<div style="text-align:center;font-size:22pt; font-weight:bold;color:white;border:solid black 1.5pt;background-color:#1e7263;">
    Reading Comma Separated Value Data (CSV)
</div>

In [1]:
# ============================================================
#                                                            =
#             Title: Reading CSV Data with Polars            =
#             ---------------------------------              =
#                                                            =
#             Author: Dr. Saad Laouadi                       =
#                                                            =
#             Copyright: Dr. Saad Laouadi                    =
# ============================================================
#                                                            =
#                       LICENSE                              =
#             ----------------------                         =
#                                                            =
#             This material is intended for educational      =
#             purposes only and may not be used directly in  =
#             courses, video recordings, or similar          =
#             without prior consent from the author.         =
#             When using or referencing this material,       =
#             proper credit must be attributed to the        =
#             author.                                        =
# ============================================================

In [2]:
# Environment Setup
import sys
sys.path.append('../../scripts/')  

# import the working libraries
from importlibs import *

******************************************
          The imported libs are:          
******************************************
polars version is :     0.20.2
pandas version is :      2.1.4
numpy version is  :     1.26.2
pyarrow version is:     14.0.2
******************************************
The imported builtin modules are:
['os', 'sys', 'pathlib', 'time', 'shutil', 're']
**************************************************************
The python executable path is:
 /usr/local/Caskroom/mambaforge/base/envs/plenv/bin/python3.12
**************************************************************
Important Reminder:
Before proceeding, please ensure that you have activated the appropriate virtual environment for this project.
This step is crucial to maintain consistent dependencies and project settings.

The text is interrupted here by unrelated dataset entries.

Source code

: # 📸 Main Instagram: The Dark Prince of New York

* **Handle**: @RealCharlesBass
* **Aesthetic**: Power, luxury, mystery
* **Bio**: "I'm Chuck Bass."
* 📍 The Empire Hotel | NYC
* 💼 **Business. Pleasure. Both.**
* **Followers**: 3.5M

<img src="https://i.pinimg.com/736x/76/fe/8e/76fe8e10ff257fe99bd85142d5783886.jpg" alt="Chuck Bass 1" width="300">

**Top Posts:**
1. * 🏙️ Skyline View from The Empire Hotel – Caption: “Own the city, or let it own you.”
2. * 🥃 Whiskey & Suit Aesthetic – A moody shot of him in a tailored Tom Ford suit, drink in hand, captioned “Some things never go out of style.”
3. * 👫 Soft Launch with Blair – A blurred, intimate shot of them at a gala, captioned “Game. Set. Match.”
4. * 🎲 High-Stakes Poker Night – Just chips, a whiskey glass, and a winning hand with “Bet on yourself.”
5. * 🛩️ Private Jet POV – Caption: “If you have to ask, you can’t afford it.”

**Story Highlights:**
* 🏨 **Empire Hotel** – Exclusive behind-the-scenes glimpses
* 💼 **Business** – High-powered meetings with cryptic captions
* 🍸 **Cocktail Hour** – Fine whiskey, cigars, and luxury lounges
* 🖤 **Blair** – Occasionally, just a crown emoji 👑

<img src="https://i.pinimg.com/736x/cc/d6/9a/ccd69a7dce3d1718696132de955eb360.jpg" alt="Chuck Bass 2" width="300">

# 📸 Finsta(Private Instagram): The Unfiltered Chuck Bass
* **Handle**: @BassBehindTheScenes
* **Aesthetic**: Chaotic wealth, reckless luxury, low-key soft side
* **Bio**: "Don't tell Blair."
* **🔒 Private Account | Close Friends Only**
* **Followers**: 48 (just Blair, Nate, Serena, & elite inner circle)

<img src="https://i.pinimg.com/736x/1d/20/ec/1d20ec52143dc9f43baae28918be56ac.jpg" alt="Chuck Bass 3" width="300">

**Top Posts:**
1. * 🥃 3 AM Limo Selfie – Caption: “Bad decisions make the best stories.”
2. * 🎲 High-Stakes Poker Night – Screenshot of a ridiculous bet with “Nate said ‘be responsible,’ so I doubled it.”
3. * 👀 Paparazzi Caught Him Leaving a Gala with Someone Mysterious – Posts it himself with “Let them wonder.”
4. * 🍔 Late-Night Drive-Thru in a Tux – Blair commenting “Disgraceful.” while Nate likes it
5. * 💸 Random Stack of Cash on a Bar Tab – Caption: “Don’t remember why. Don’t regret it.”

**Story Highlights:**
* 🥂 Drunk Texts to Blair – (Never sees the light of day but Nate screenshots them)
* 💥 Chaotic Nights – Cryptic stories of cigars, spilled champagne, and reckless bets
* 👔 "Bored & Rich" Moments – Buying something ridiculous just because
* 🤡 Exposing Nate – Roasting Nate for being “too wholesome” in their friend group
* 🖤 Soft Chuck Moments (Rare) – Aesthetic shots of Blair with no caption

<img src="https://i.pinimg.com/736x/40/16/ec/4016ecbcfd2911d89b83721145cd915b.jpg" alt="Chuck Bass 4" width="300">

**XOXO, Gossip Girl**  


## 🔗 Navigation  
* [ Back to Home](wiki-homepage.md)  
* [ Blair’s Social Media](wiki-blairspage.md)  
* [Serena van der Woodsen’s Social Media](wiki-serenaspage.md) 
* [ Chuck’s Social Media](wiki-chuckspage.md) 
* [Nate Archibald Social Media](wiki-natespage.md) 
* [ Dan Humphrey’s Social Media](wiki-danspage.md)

### The `pl.read_csv()` Method

The `read_csv` method in the Polars library is used for reading Comma-Separated Values (CSV) files into a DataFrame. It's a versatile function with several arguments that allow you to handle various aspects of CSV data loading. Here are some of the main arguments of the read_csv method in Polars:

1. **file:**
    - Type: str or file-like object
    - Description: The filepath or URL to the CSV file, or any object with a read() method (like a file handle).
Example: "data.csv" or open("data.csv")
2. **sep:**
    - Type: str, default is ','
    - Description: The delimiter to use for separating values. By default, it's a comma, but it can be set to any character.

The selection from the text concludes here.